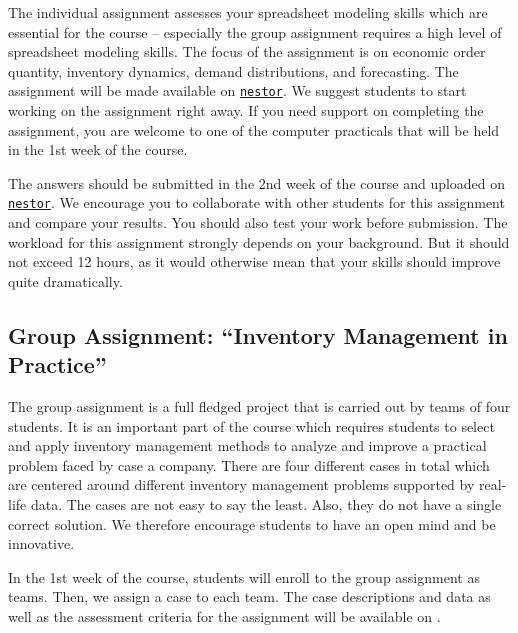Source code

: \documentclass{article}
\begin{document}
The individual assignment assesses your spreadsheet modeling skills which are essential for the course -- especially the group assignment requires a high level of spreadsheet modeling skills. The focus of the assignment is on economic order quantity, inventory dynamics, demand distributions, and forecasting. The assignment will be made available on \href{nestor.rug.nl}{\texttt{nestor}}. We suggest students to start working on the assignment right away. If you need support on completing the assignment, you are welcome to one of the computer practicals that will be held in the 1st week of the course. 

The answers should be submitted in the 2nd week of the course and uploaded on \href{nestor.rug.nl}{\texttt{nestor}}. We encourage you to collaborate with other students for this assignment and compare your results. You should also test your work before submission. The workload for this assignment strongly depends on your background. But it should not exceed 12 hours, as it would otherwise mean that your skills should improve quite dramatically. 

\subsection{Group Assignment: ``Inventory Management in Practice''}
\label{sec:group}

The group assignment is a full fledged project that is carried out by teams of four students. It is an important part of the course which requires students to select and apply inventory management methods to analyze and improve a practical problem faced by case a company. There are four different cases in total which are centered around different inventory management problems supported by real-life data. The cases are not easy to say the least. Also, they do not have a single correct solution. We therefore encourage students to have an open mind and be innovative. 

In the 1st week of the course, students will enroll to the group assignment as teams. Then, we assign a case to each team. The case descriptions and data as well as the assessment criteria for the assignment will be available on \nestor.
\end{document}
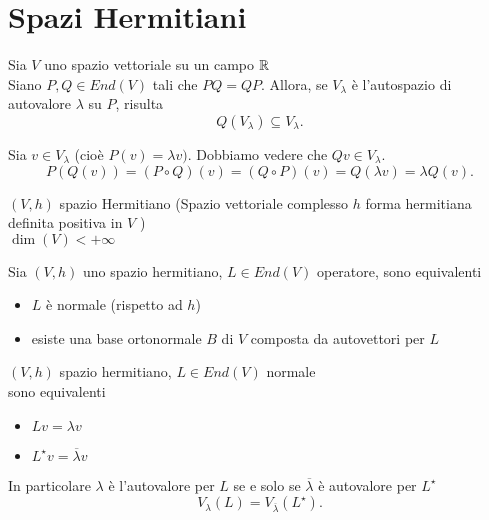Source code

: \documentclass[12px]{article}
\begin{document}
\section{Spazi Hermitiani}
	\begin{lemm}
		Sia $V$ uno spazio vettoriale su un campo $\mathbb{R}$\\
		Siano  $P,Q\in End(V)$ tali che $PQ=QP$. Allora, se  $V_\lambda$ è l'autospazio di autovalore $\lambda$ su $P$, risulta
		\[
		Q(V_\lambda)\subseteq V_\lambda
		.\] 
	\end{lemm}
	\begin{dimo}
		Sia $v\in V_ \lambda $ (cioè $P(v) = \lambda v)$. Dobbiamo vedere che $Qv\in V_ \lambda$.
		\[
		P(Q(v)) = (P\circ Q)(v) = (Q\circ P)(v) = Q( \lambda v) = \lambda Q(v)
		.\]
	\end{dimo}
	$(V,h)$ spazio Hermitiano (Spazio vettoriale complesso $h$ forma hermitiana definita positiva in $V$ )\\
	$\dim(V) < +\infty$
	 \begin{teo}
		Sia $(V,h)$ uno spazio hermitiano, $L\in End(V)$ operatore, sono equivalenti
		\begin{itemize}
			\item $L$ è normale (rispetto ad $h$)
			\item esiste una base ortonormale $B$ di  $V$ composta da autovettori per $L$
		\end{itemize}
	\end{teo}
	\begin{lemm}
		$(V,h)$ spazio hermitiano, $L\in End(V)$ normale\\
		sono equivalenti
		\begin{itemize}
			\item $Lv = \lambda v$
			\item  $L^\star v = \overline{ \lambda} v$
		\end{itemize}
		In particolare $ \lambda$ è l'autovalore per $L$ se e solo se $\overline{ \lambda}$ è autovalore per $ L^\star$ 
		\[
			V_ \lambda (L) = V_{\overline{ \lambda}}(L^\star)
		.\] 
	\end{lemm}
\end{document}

--

__Prompt__
Drop the images, then copy the data exactly.

__Response to the exercise__
Source code

: \documentclass{article}
\begin{document}
The individual assignment assesses your spreadsheet modeling skills which are essential for the course -- especially the group assignment requires a high level of spreadsheet modeling skills. The focus of the assignment is on economic order quantity, inventory dynamics, demand distributions, and forecasting. The assignment will be made available on \href{nestor.rug.nl}{\texttt{nestor}}. We suggest students to start working on the assignment right away. If you need support on completing the assignment, you are welcome to one of the computer practicals that will be held in the 1st week of the course. 

The answers should be submitted in the 2nd week of the course and uploaded on \href{nestor.rug.nl}{\texttt{nestor}}. We encourage you to collaborate with other students for this assignment and compare your results. You should also test your work before submission. The workload for this assignment strongly depends on your background. But it should not exceed 12 hours, as it would otherwise mean that your skills should improve quite dramatically. 

\subsection{Group Assignment: ``Inventory Management in Practice''}
\label{sec:group}

The group assignment is a full fledged project that is carried out by teams of four students. It is an important part of the course which requires students to select and apply inventory management methods to analyze and improve a practical problem faced by case a company. There are four different cases in total which are centered around different inventory management problems supported by real-life data. The cases are not easy to say the least. Also, they do not have a single correct solution. We therefore encourage students to have an open mind and be innovative. 

In the 1st week of the course, students will enroll to the group assignment as teams. Then, we assign a case to each team. The case descriptions and data as well as the assessment criteria for the assignment will be available on \nestor.
\end{document}
Source code

: \documentclass[12px]{article}
\begin{document}
\section{Spazi Hermitiani}
	\begin{lemm}
		Sia $V$ uno spazio vettoriale su un campo $\mathbb{R}$\\
		Siano  $P,Q\in End(V)$ tali che $PQ=QP$. Allora, se  $V_\lambda$ è l'autospazio di autovalore $\lambda$ su $P$, risulta
		\[
		Q(V_\lambda)\subseteq V_\lambda
		.\] 
	\end{lemm}
	\begin{dimo}
		Sia $v\in V_ \lambda $ (cioè $P(v) = \lambda v)$. Dobbiamo vedere che $Qv\in V_ \lambda$.
		\[
		P(Q(v)) = (P\circ Q)(v) = (Q\circ P)(v) = Q( \lambda v) = \lambda Q(v)
		.\]
	\end{dimo}
	$(V,h)$ spazio Hermitiano (Spazio vettoriale complesso $h$ forma hermitiana definita positiva in $V$ )\\
	$\dim(V) < +\infty$
	 \begin{teo}
		Sia $(V,h)$ uno spazio hermitiano, $L\in End(V)$ operatore, sono equivalenti
		\begin{itemize}
			\item $L$ è normale (rispetto ad $h$)
			\item esiste una base ortonormale $B$ di  $V$ composta da autovettori per $L$
		\end{itemize}
	\end{teo}
	\begin{lemm}
		$(V,h)$ spazio hermitiano, $L\in End(V)$ normale\\
		sono equivalenti
		\begin{itemize}
			\item $Lv = \lambda v$
			\item  $L^\star v = \overline{ \lambda} v$
		\end{itemize}
		In particolare $ \lambda$ è l'autovalore per $L$ se e solo se $\overline{ \lambda}$ è autovalore per $ L^\star$ 
		\[
			V_ \lambda (L) = V_{\overline{ \lambda}}(L^\star)
		.\] 
	\end{lemm}
\end{document}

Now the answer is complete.